And his important passenger hadn’t finished: “It is an airplane that takes me back to Spain, back to my country-and Spain will be my country once we settle with the Republican rabble. It is-what does Matthew say?-a pearl of great price.” He crossed himself again.

So did Juan Antonio Ansaldo. “You have the soul of a poet, your Excellency,” he said. General Sanjurjo smiled like a cat in front of a pitcher of cream. Ansaldo did, too, but only to himself; a little judicious flattery, especially flattery from an unexpected direction, never hurt. But he also had a serious point to make: “I’m glad you chose not to endanger the plane-and yourself, a more valuable pearl-with those trunks. Spain needs you.”

“Well, yes,” Sanjurjo agreed complacently. “Who would command the forces of the right, the forces of truth, against the atheists and Communists and liberals in the Republic if anything happened to me? Millan Astray?”

“I don’t think so, sir!” Ansaldo exclaimed, and that wasn’t flattery. Astray, the founder of the Spanish Foreign Legion, was a very brave man. Colonial fighting had cost him an arm and an eye. He still led the Legion, whose war cry was “?Viva la muerte!” -Long live death! Men like that were valuable in the officer corps, but who would want such a skeletal fanatic leading a country?

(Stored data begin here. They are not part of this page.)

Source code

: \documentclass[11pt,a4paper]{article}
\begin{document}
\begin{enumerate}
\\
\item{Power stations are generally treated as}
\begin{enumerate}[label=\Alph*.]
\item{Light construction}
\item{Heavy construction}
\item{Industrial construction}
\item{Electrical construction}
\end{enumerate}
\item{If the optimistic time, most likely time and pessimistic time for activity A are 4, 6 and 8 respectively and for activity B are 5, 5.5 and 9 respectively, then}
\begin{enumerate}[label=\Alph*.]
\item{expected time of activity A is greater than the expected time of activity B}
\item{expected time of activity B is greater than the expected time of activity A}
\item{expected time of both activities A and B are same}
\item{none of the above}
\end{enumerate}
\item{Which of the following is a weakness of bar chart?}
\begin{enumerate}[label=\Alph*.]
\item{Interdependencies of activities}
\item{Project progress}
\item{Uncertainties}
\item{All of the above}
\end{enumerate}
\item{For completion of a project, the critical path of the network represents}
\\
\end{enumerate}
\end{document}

“Bueno. I don’t think so, either.” Yes, Sanjurjo sounded complacent, all right. And why not, when he held the rising in the palm of his hand? He couldn’t resist throwing out the name of another possible replacement: “Or what about General Franco?”

“Not likely, your Excellency!” Again, Major Ansaldo meant what he said. No one had ever questioned Francisco Franco’s courage, either, even if he wasn’t so showy about displaying it as Millan Astray was. But the plump little general was no great leader of men. With Sanjurjo’s personality, he could stand beside-could, at need, stand up to-Mussolini and Hitler. Franco? Franco had all the warmth, all the excitement, of a canceled postage stamp.